His primary unusual theses seems to be:
- the American revolution and the consequent proliferation of democracy was, net, a bad thing,
- the modern liberal orthodoxy is not only a church, but simply the same historical church, evolved.
- Colonialism was net fabulous for the governed peoples.
- The solution is to reorganize nations as corporations.
- Civilization is better than other choices (tribalisms, native cultures) for human wellbeing
- Capitalism (not corporatism/fascism/corporate or crony capitalism) is better for human wellbeing
- Liberalism is necessarily increasing
- Libertarianism is 100% impracticable politically, though it would be nice.
I ask now...how radical is this position?
4 is becoming a standard position among the public-choice aware libertarians. 1 is widely accepted by any member of civilization, east or west, who isn't a multiculturalist. Fukuyama advocates this as well, basically. 2 is so simple as to brand the deniers ignorant. C is hard to deny on merits, though there's huge literature attempting it. And 3 isn't that far out there.
So what really are Mencius's points of departure from the libertarian mainstream.
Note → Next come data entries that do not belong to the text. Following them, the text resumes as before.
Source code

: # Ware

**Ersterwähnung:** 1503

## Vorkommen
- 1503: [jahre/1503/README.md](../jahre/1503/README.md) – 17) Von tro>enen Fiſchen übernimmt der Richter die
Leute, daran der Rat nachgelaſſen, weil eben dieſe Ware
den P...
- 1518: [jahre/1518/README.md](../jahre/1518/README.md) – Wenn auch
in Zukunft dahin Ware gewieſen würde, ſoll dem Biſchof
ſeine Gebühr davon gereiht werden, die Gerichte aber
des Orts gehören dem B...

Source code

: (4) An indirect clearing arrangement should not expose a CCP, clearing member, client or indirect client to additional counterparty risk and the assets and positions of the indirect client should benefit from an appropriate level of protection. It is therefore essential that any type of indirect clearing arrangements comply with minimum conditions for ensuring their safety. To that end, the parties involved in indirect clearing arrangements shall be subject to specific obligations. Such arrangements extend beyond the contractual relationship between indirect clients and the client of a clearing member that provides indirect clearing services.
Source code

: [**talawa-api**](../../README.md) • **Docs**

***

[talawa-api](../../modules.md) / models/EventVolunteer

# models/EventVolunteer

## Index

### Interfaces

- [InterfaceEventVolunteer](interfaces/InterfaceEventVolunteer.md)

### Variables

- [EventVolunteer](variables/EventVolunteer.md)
Points A,B, and D. D is a solution to problems recognized in 3 and 4. A is a value statement, which loudly acknowledges the costs of democracy, which are well known mostly as the insights of public choice economics. And finally B. B has two parts. B1: liberalism acts just like a church, wiuth religion-like orthodoxy and crusades against the infidel. Anyone who is not a liberal either thinks this already, or will on reflection find it not a surprising thesis.
This leaves Mencius's only unusual thesis as: The church of liberalism is a direct, continuous, non-radical descendent of the early american church.
Is it really this simple, or am I missing something?
UPDATE: Corrected spellings on Mencius, as per a commenter's correction.